Source texts of formatted documents:
>>
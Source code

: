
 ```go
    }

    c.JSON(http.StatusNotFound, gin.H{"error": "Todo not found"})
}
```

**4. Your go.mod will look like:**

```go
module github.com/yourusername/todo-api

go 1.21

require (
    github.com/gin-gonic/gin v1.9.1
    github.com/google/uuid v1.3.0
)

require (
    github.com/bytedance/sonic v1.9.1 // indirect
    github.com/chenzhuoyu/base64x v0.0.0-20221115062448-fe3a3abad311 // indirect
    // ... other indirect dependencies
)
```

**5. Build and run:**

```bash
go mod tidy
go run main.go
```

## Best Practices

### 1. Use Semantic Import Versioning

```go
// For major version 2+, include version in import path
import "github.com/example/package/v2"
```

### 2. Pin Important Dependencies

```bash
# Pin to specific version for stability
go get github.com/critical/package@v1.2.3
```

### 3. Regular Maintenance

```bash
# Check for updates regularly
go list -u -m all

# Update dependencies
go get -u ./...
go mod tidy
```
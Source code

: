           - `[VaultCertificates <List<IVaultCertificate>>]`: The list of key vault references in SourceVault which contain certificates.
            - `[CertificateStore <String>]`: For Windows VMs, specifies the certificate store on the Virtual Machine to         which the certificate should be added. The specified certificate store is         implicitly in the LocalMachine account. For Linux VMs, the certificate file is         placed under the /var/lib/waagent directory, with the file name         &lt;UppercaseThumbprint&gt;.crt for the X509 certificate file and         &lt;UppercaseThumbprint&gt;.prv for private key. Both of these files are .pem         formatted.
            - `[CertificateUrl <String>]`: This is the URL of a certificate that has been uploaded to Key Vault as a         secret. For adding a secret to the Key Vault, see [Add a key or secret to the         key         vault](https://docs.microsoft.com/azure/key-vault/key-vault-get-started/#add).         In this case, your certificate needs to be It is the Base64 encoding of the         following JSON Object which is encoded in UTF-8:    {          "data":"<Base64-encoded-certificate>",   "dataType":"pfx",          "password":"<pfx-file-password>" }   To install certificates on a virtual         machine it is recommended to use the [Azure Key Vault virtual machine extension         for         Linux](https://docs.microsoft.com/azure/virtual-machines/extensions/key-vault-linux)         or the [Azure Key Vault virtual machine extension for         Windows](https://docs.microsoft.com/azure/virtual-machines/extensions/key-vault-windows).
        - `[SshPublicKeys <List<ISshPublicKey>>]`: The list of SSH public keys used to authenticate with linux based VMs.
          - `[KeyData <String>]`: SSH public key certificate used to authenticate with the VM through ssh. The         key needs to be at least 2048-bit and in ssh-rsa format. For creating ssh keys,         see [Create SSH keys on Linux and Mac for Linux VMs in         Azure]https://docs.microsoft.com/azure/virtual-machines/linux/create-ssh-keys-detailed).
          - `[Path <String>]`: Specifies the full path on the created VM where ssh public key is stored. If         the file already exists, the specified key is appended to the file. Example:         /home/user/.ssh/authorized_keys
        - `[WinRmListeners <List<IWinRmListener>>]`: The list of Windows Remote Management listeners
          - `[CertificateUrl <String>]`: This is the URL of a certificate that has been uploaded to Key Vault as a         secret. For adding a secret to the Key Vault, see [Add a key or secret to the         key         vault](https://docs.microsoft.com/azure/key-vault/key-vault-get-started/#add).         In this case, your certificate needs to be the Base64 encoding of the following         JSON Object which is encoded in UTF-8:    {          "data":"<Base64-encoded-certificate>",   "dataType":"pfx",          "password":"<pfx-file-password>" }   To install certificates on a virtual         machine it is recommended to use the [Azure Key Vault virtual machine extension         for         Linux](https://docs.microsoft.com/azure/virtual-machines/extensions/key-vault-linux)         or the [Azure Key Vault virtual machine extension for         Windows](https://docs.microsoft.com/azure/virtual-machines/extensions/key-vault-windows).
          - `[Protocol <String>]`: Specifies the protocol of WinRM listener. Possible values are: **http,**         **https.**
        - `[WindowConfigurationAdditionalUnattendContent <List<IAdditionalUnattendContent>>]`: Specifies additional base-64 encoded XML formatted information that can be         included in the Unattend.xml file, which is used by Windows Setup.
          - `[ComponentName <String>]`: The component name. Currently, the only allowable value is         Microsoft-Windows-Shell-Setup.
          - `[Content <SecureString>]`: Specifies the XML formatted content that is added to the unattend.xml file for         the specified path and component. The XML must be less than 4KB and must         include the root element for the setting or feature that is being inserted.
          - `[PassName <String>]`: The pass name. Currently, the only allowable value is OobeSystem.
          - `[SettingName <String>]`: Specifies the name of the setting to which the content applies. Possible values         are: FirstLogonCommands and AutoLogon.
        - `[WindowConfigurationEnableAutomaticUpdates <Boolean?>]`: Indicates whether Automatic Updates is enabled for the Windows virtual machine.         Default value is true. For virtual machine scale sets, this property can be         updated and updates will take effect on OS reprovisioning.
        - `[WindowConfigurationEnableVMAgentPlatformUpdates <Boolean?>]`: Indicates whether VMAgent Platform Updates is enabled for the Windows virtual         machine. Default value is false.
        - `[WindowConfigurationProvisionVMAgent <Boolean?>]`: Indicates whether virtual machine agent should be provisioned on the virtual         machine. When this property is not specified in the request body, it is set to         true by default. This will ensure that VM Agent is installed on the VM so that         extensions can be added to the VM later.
<<
Your task
Please return the records above exactly as they are written.

Exercise response
Source code

:
 ```go
    }

    c.JSON(http.StatusNotFound, gin.H{"error": "Todo not found"})
}
```

**4. Your go.mod will look like:**

```go
module github.com/yourusername/todo-api

go 1.21

require (
    github.com/gin-gonic/gin v1.9.1
    github.com/google/uuid v1.3.0
)

require (
    github.com/bytedance/sonic v1.9.1 // indirect
    github.com/chenzhuoyu/base64x v0.0.0-20221115062448-fe3a3abad311 // indirect
    // ... other indirect dependencies
)
```

**5. Build and run:**

```bash
go mod tidy
go run main.go
```

## Best Practices

### 1. Use Semantic Import Versioning

```go
// For major version 2+, include version in import path
import "github.com/example/package/v2"
```

### 2. Pin Important Dependencies

```bash
# Pin to specific version for stability
go get github.com/critical/package@v1.2.3
```

### 3. Regular Maintenance

```bash
# Check for updates regularly
go list -u -m all

# Update dependencies
go get -u ./...
go mod tidy
```
Source code

:           - `[VaultCertificates <List<IVaultCertificate>>]`: The list of key vault references in SourceVault which contain certificates.
            - `[CertificateStore <String>]`: For Windows VMs, specifies the certificate store on the Virtual Machine to         which the certificate should be added. The specified certificate store is         implicitly in the LocalMachine account. For Linux VMs, the certificate file is         placed under the /var/lib/waagent directory, with the file name         &lt;UppercaseThumbprint&gt;.crt for the X509 certificate file and         &lt;UppercaseThumbprint&gt;.prv for private key. Both of these files are .pem         formatted.
            - `[CertificateUrl <String>]`: This is the URL of a certificate that has been uploaded to Key Vault as a         secret. For adding a secret to the Key Vault, see [Add a key or secret to the         key         vault](https://docs.microsoft.com/azure/key-vault/key-vault-get-started/#add).         In this case, your certificate needs to be It is the Base64 encoding of the         following JSON Object which is encoded in UTF-8:    {          "data":"<Base64-encoded-certificate>",   "dataType":"pfx",          "password":"<pfx-file-password>" }   To install certificates on a virtual         machine it is recommended to use the [Azure Key Vault virtual machine extension         for         Linux](https://docs.microsoft.com/azure/virtual-machines/extensions/key-vault-linux)         or the [Azure Key Vault virtual machine extension for         Windows](https://docs.microsoft.com/azure/virtual-machines/extensions/key-vault-windows).
        - `[SshPublicKeys <List<ISshPublicKey>>]`: The list of SSH public keys used to authenticate with linux based VMs.
          - `[KeyData <String>]`: SSH public key certificate used to authenticate with the VM through ssh. The         key needs to be at least 2048-bit and in ssh-rsa format. For creating ssh keys,         see [Create SSH keys on Linux and Mac for Linux VMs in         Azure]https://docs.microsoft.com/azure/virtual-machines/linux/create-ssh-keys-detailed).
          - `[Path <String>]`: Specifies the full path on the created VM where ssh public key is stored. If         the file already exists, the specified key is appended to the file. Example:         /home/user/.ssh/authorized_keys
        - `[WinRmListeners <List<IWinRmListener>>]`: The list of Windows Remote Management listeners
          - `[CertificateUrl <String>]`: This is the URL of a certificate that has been uploaded to Key Vault as a         secret. For adding a secret to the Key Vault, see [Add a key or secret to the         key         vault](https://docs.microsoft.com/azure/key-vault/key-vault-get-started/#add).         In this case, your certificate needs to be the Base64 encoding of the following         JSON Object which is encoded in UTF-8:    {          "data":"<Base64-encoded-certificate>",   "dataType":"pfx",          "password":"<pfx-file-password>" }   To install certificates on a virtual         machine it is recommended to use the [Azure Key Vault virtual machine extension         for         Linux](https://docs.microsoft.com/azure/virtual-machines/extensions/key-vault-linux)         or the [Azure Key Vault virtual machine extension for         Windows](https://docs.microsoft.com/azure/virtual-machines/extensions/key-vault-windows).
          - `[Protocol <String>]`: Specifies the protocol of WinRM listener. Possible values are: **http,**         **https.**
        - `[WindowConfigurationAdditionalUnattendContent <List<IAdditionalUnattendContent>>]`: Specifies additional base-64 encoded XML formatted information that can be         included in the Unattend.xml file, which is used by Windows Setup.
          - `[ComponentName <String>]`: The component name. Currently, the only allowable value is         Microsoft-Windows-Shell-Setup.
          - `[Content <SecureString>]`: Specifies the XML formatted content that is added to the unattend.xml file for         the specified path and component. The XML must be less than 4KB and must         include the root element for the setting or feature that is being inserted.
          - `[PassName <String>]`: The pass name. Currently, the only allowable value is OobeSystem.
          - `[SettingName <String>]`: Specifies the name of the setting to which the content applies. Possible values         are: FirstLogonCommands and AutoLogon.
        - `[WindowConfigurationEnableAutomaticUpdates <Boolean?>]`: Indicates whether Automatic Updates is enabled for the Windows virtual machine.         Default value is true. For virtual machine scale sets, this property can be         updated and updates will take effect on OS reprovisioning.
        - `[WindowConfigurationEnableVMAgentPlatformUpdates <Boolean?>]`: Indicates whether VMAgent Platform Updates is enabled for the Windows virtual         machine. Default value is false.
        - `[WindowConfigurationProvisionVMAgent <Boolean?>]`: Indicates whether virtual machine agent should be provisioned on the virtual         machine. When this property is not specified in the request body, it is set to         true by default. This will ensure that VM Agent is installed on the VM so that         extensions can be added to the VM later.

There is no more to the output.